Our relationship is early morning selfies before the 200 bus.
Salty-sweet Chinese candy wrappers that line my bag.
The off-brand Aveeno hand lotion she gave me for Christmas.
I imagined that she spelled her name “Mei” in the Chinese tradition, meaning “plum blossom.”
The senior Metro ID that dangles from her neck reads “May.”
She found it difficult to grasp that I was leaving Echo Park for grad school.
She asked me if it would “pay off” so many times that my wells of patience dried up.
We decided to say goodbye over dim sum.
“We have Chinese banquets and then we leave each other,” she told me. “We only miss each other in our hearts, that is the Chinese way.”
She also told me that sashimi burritos are Chinese food.
I suggested Elite Restaurant. She scoffed: Too bougie.
She threw shade at NBC Seafood as we drove down Atlantic Blvd.
“Not good anymore.”
She read the Cantonese side of the menu and I read the English.
She wore a bejeweled shirt that said “Fun and Games.”
I don’t remember what I wore.
“You like roast duck for breakfast?” An accusation more than a question.
I ordered it, didn’t I? I said from inside my head.
She told me to tap-tap the table when more tea was poured as a thank you.
She spilt a little when she poured the tea.
She didn’t ask how I knew the Chinese words for thank you, shrimp dumpling, or bill.
We don’t talk about how her adult son lives with her and her husband.
We don’t talk about what it was like to live in Echo Park in the 80s. Or 90s. Or 2000s.
We don’t talk about the fact that I’m gay.
When the bill came we agreed to split it without a fight.
Then I repressed the memory when she told me her daughter always pays for her.
“Tip two, right?” she said.
“What do you mean?”
“One dollar for the waiter and one for the busboy.”

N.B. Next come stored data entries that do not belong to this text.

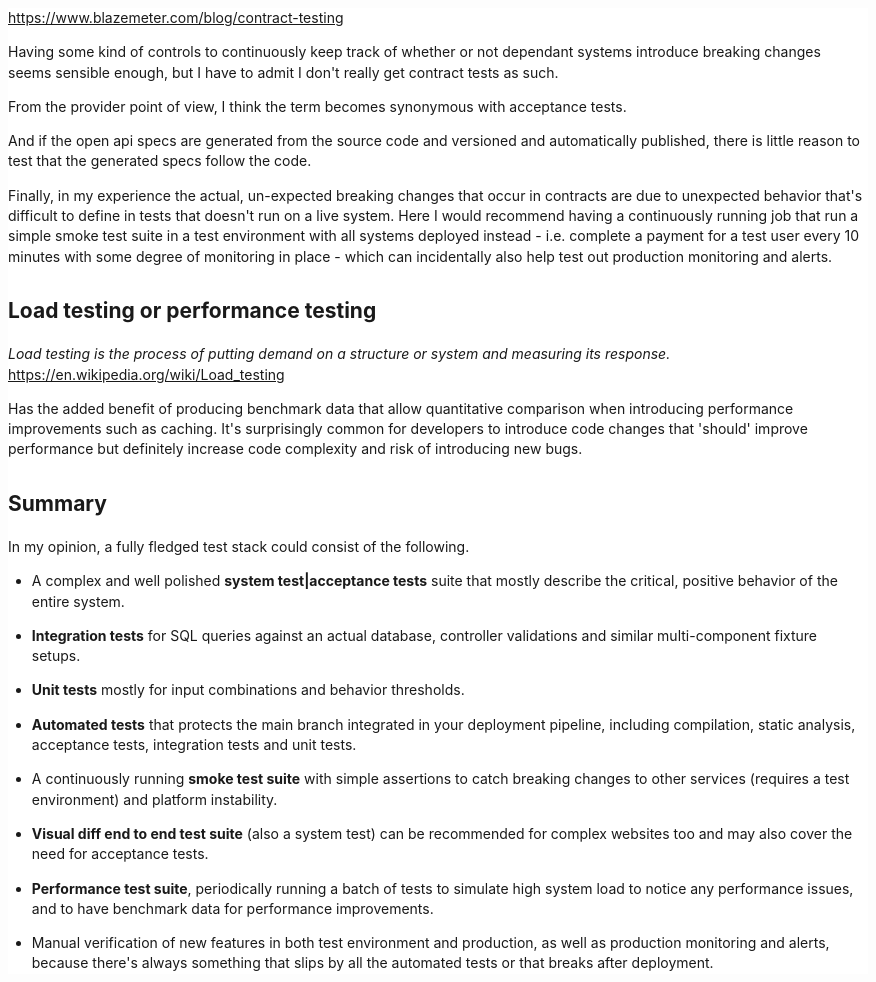 https://www.blazemeter.com/blog/contract-testing

Having some kind of controls to continuously keep track of whether or not
dependant systems introduce breaking changes seems sensible enough, but I have
to admit I don't really get contract tests as such. 

From the provider point of view, I think the term becomes synonymous with
acceptance tests. 

And if the open api specs are generated from the source code and versioned and
automatically published, there is little reason to test that the generated specs
follow the code.

Finally, in my experience the actual, un-expected breaking changes that occur in
contracts are due to unexpected behavior that's difficult to define in tests
that doesn't run on a live system. Here I would recommend having a continuously
running job that run a simple smoke test suite in a test environment with all
systems deployed instead - i.e. complete a payment for a test user every 10
minutes with some degree of monitoring in place - which can incidentally also
help test out production monitoring and alerts.

## Load testing or performance testing

*Load testing is the process of putting demand on a structure or system and
measuring its response.* https://en.wikipedia.org/wiki/Load_testing

Has the added benefit of producing benchmark data that allow quantitative
comparison when introducing performance improvements such as caching. It's
surprisingly common for developers to introduce code changes that 'should'
improve performance but definitely increase code complexity and risk of
introducing new bugs. 

## Summary 

In my opinion, a fully fledged test stack could consist of the following.

* A complex and well polished **system test|acceptance tests** suite that mostly
  describe the critical, positive behavior of the entire system.
* **Integration tests** for SQL queries against an actual database, controller
  validations and similar multi-component fixture setups.
* **Unit tests** mostly for input combinations and behavior thresholds.

* **Automated tests** that protects the main branch integrated in your
  deployment pipeline, including compilation, static analysis, acceptance tests,
  integration tests and unit tests.

* A continuously running **smoke test suite** with simple assertions to catch
  breaking changes to other services (requires a test environment) and platform
  instability.

* **Visual diff end to end test suite** (also a system test) can be recommended
  for complex websites too and may also cover the need for acceptance tests.

* **Performance test suite**, periodically running a batch of tests to simulate
  high system load to notice any performance issues, and to have benchmark data
  for performance improvements.

* Manual verification of new features in both test environment and production,
  as well as production monitoring and alerts, because there's always something
  that slips by all the automated tests or that breaks after deployment.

I told her I would take care of the tip.
“Can we go to the Dollar Tree?” she asked. I said, “Sure.”
“Can we go to the Chinese market?” “Sure.”
“Can we go to Chinatown to the egg tart place I go to after church?”
“Let’s start with the Dollar Tree.” I said.
She grabbed a green cart equipped with a tall metal rod to prevent theft.
She was down every aisle faster than I could keep up with her.
Greeting cards, art supplies, sunscreen.
I looked up from swiping on my phone down an empty aisle.
Then another. And another.
She was not in Party or Cleaning Supplies.
I walked outside.
I walked right up to an empty register and took the store walkie-talkie (which looked just like the ones on the bus) and said,
“May, this is Rachel. Please come to register three.”
I waited. The cashier gave me a shrug like this happens a lot. Her eyes seemed to say, “She’ll come back.”
That’s the funny thing about when people talk through their eyes. What is spoken does not always come true.
After two hours I left the store and went home.
I know a few things about May. Her area code is 213. She works as an aide at an elementary school in mid-Wilshire. She has a mole on her cheek with a hair growing out of it.
When she smiles her eyes crinkle up to meet the sun.
I don’t know where she lives. I don’t know her last name.
I don’t know how to file a missing person’s report.
Hours later, my chest constricting under a sheet, I started to think about her adult son. How he could never keep a job. How she never tried to set us up.
Her retired husband who drives them to Costco on Sundays.
I watched the line of traffic go in and out of Costco from the curb the next day. Sometimes I would smile and make eye contact. It’s OK, I’m not selling anything.
When Monday came I was convinced that as soon as I walked up to the bus stop May would be there, scolding me for leaving her.
“We didn’t even get the egg tarts!” she would say.
But no one put up missing person signs. I was not telephoned by the police. The bus driver didn’t even ask where my friend was.
I start my grad program and think of her less.
On the last day of the semester I am disbursed $2,684 for teaching an undergraduate class.